Anyway, the point is, who wants their Diet Coke to have “Nuovo Gusto”? Not me for a start. I’m happy with my staple drink just the way it is, thank you very much.
It seems that I’m not the only one. May I remind you of the fiasco that was New Coke? In the 1980s the Coca-Cola Corporation became concerned about Pepsi. Its previously unassailable lead over this rival was melting away and the reason seemed obvious — taste.

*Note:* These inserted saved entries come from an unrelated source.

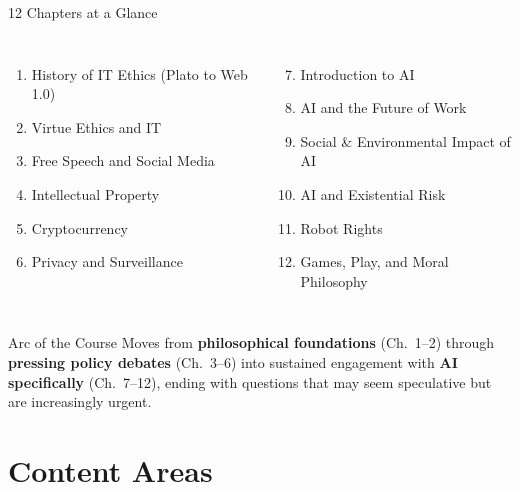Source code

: \documentclass[aspectratio=169,10pt]{beamer}
\begin{document}
\begin{frame}{12 Chapters at a Glance}
\vspace{0.2em}
\begin{columns}[c]
\footnotesize
\begin{enumerate}
  \item History of IT Ethics (Plato to Web 1.0)
  \item Virtue Ethics and IT
  \item Free Speech and Social Media
  \item Intellectual Property
  \item Cryptocurrency
  \item Privacy and Surveillance
\end{enumerate}
\footnotesize
\begin{enumerate}
  \setcounter{enumi}{6}
  \item Introduction to AI
  \item AI and the Future of Work
  \item Social \& Environmental Impact of AI
  \item AI and Existential Risk
  \item Robot Rights
  \item Games, Play, and Moral Philosophy
\end{enumerate}
\end{columns}
\vspace{0.4em}
\begin{block}{Arc of the Course}
\small Moves from \textbf{philosophical foundations} (Ch.~1--2) through \textbf{pressing policy debates} (Ch.~3--6) into sustained engagement with \textbf{AI specifically} (Ch.~7--12), ending with questions that may seem speculative but are increasingly urgent.
\end{block}
\end{frame}

\section{Content Areas}
\end{document}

Malcolm Gladwell provides an account, in his recent book Blink, of how Pepsi spooked its rivals with a series of television commercials in which Coke drinkers were invited to take the Pepsi Challenge. They were given a sip from two different, unidentified, glasses of cola and asked to say which they preferred. Time and again, they chose Pepsi.
Worse still, the people at Coke discovered that these commercials were not a con. When they administered the same test themselves, they got the same dismal result.
So what was Coke to do? It changed the taste of its traditional product, gave it a “Nuovo Gusto”, just as the customers seemed to want. The focus groups were clear: New Coke would be a winner.
And it was a complete disaster.
I am sure that Norman Tebbit enjoys this story. I can hear him chuckling as he describes how New Coke had to be supplemented with Classic Coke, and then withdrawn. It seems to confirm everything he has to say about stupid, shallow, focus group-obsessed modernising.
And he likes analogies from the retail world, too. Last week I heard him on the radio, in one of his frequent, idiosyncratic, attempts to win votes for the Conservative Party by attacking everybody in it. He cited Marks & Spencer’s difficulties as being very similar in cause to that of the Tories — that it had forgotten who its customers were and departed from its basic values.
He’s right, as well. The problems faced by M & S and the Conservative Party are similar in nature and origin. But the lessons Lord Tebbit draws from this are quite wrong.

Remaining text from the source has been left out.